In remembrance of the future
Dates often sear themselves into our memories. Except for the youngest among us, most remember exactly what they were doing when they heard of airliners crashing into the twin towers of the World Trade Center and Pentagon on Sept. 11, 2001.
Others recall when they learned that John Lennon had been shot, or Elvis Presley had died. Those approaching or beyond retirement probably recall hearing of the assassinations of Robert Kennedy, Martin Luther King Jr., and John Kennedy. People born earlier may recall where they were during the Cuban Missile Crisis, or at V.J. and V.E. Days, or even at the announcement of the bombing of Pearl Harbor.

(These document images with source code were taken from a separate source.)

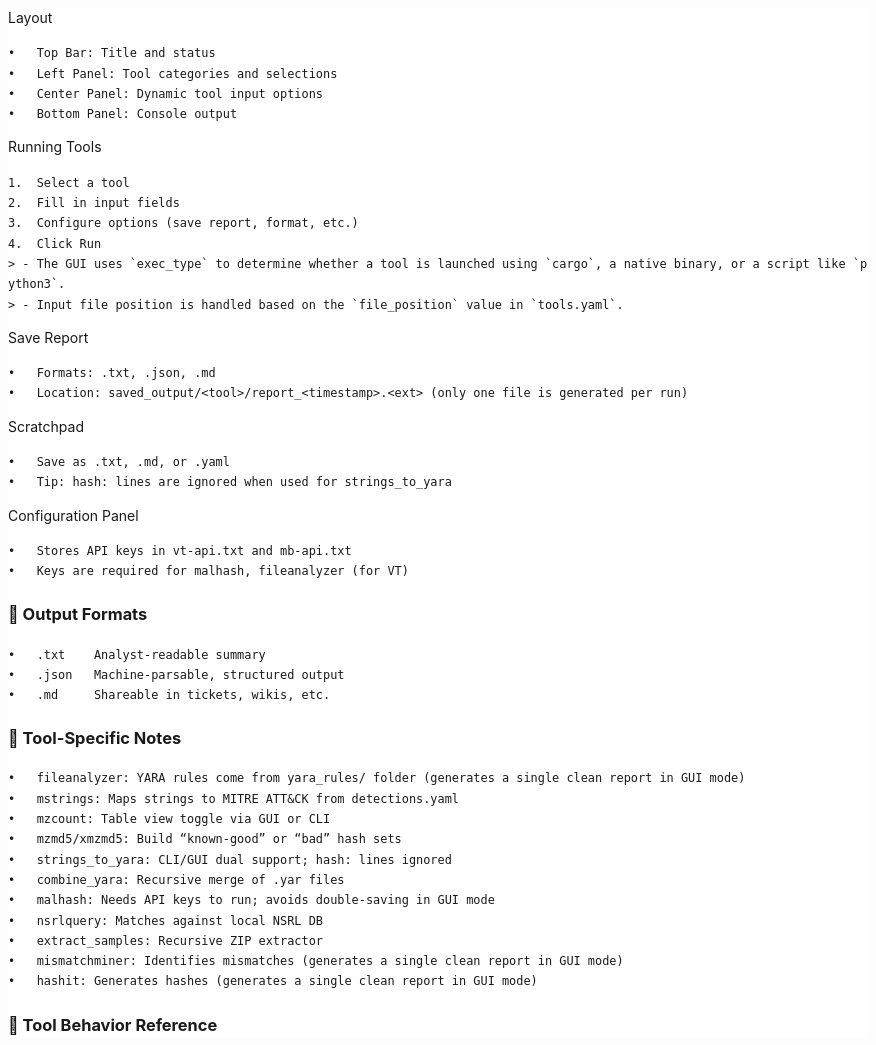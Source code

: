 Layout

	•	Top Bar: Title and status
	•	Left Panel: Tool categories and selections
	•	Center Panel: Dynamic tool input options
	•	Bottom Panel: Console output

Running Tools

	1.	Select a tool
	2.	Fill in input fields
	3.	Configure options (save report, format, etc.)
	4.	Click Run
	> - The GUI uses `exec_type` to determine whether a tool is launched using `cargo`, a native binary, or a script like `python3`.
	> - Input file position is handled based on the `file_position` value in `tools.yaml`.

Save Report

	•	Formats: .txt, .json, .md
	•	Location: saved_output/<tool>/report_<timestamp>.<ext> (only one file is generated per run)

Scratchpad

	•	Save as .txt, .md, or .yaml
	•	Tip: hash: lines are ignored when used for strings_to_yara

Configuration Panel

	•	Stores API keys in vt-api.txt and mb-api.txt
	•	Keys are required for malhash, fileanalyzer (for VT)

### 📄 Output Formats

	•	.txt	Analyst-readable summary
	•	.json	Machine-parsable, structured output
	•	.md 	Shareable in tickets, wikis, etc.

### 🧮 Tool-Specific Notes

	•	fileanalyzer: YARA rules come from yara_rules/ folder (generates a single clean report in GUI mode)
	•	mstrings: Maps strings to MITRE ATT&CK from detections.yaml
	•	mzcount: Table view toggle via GUI or CLI 
	•	mzmd5/xmzmd5: Build “known-good” or “bad” hash sets
	•	strings_to_yara: CLI/GUI dual support; hash: lines ignored
	•	combine_yara: Recursive merge of .yar files
	•	malhash: Needs API keys to run; avoids double-saving in GUI mode
	•	nsrlquery: Matches against local NSRL DB
	•	extract_samples: Recursive ZIP extractor
	•	mismatchminer: Identifies mismatches (generates a single clean report in GUI mode)
	•	hashit: Generates hashes (generates a single clean report in GUI mode)


### 🧪 Tool Behavior Reference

One event, often forgotten by others, was seared into the memories of men of a certain age: annual draft lotteries conducted during the Vietnam War after student deferments were ended in the late 1960s and early 1970s.
In 1972, when young men whose birthdates were in 1953 had their birthdates drawn in a lottery by the Selective Service Commission, I was lined up outside the now odd concept of a communal phone room in a scholarship hall at the University of Kansas.

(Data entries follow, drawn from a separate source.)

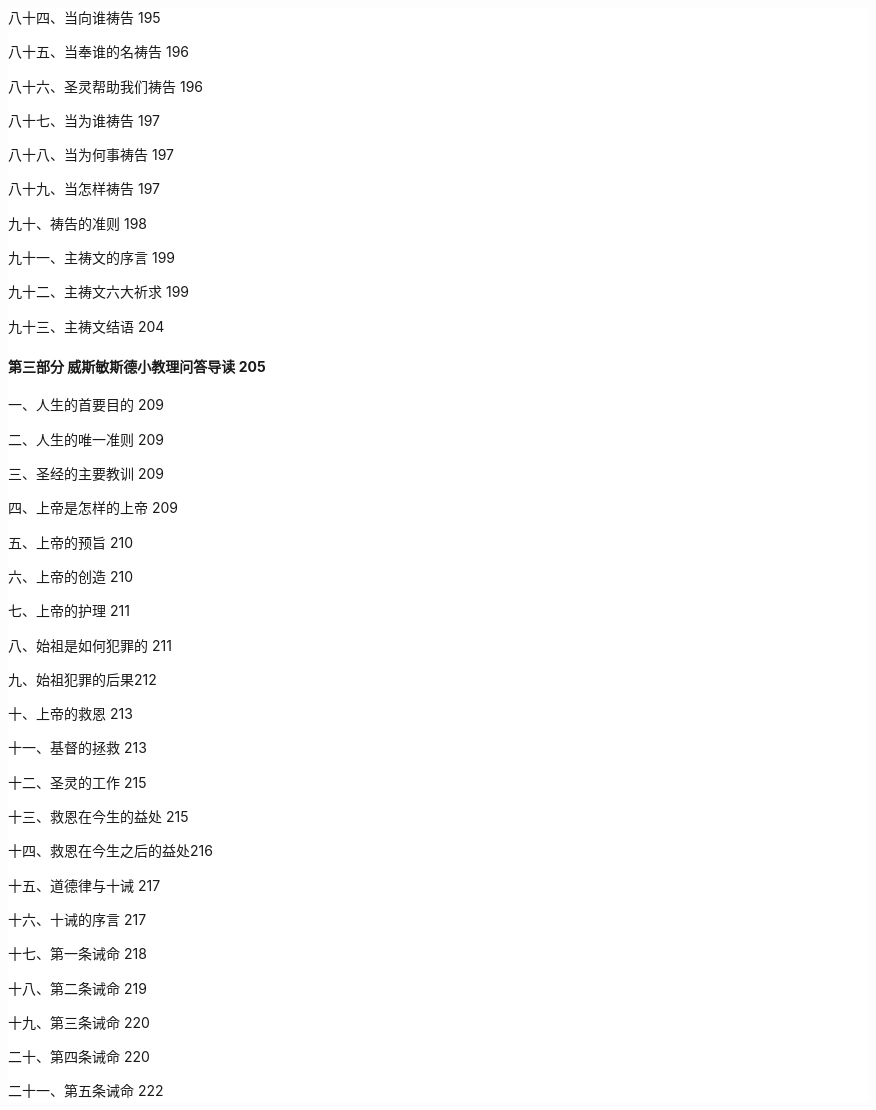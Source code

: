 八十四、当向谁祷告 195

八十五、当奉谁的名祷告 196

八十六、圣灵帮助我们祷告 196

八十七、当为谁祷告 197

八十八、当为何事祷告 197

八十九、当怎样祷告 197

九十、祷告的准则 198

九十一、主祷文的序言 199

九十二、主祷文六大祈求 199

九十三、主祷文结语 204



#### 第三部分 威斯敏斯德小教理问答导读 205

一、人生的首要目的 209

二、人生的唯一准则 209

三、圣经的主要教训 209

四、上帝是怎样的上帝 209

五、上帝的预旨 210

六、上帝的创造 210

七、上帝的护理 211

八、始祖是如何犯罪的 211

九、始祖犯罪的后果212

十、上帝的救恩 213

十一、基督的拯救 213

十二、圣灵的工作 215

十三、救恩在今生的益处 215

十四、救恩在今生之后的益处216

十五、道德律与十诫 217

十六、十诫的序言 217

十七、第一条诫命 218

十八、第二条诫命 219

十九、第三条诫命 220

二十、第四条诫命 220

二十一、第五条诫命 222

If your birthdate was drawn first through 10th, we had been told, there was a strong chance you would be drafted, whether a student in good standing or not.
As it turned out, the Vietnam War had wound down to the point that no one was drafted that year, but I still stood next to the phone, ROTC paperwork in hand, instantly ready to sign up had my number been in that range.
Safer to serve as a second lieutenant writing news releases, I thought at the time, than to end up as a private in a rice paddy in a war that increasingly was being viewed with skepticism and futility.
As it was, Aug. 23 was drawn 302nd, my ROTC paperwork was promptly deposited in the trash, and I have always wondered since then about the path not taken and whether I somehow exhibited an unexpected cowardice that deprived me of an opportunity to truly understand why we honor veterans with a holiday each year.
Our nation’s shift to an all-volunteer and no longer almost exclusively male military has been a good thing for both the nation and many of those who volunteer to serve. Our forces have been better prepared, and millions of volunteers have found careers in service or in the private sector thanks to training opportunities that service provides.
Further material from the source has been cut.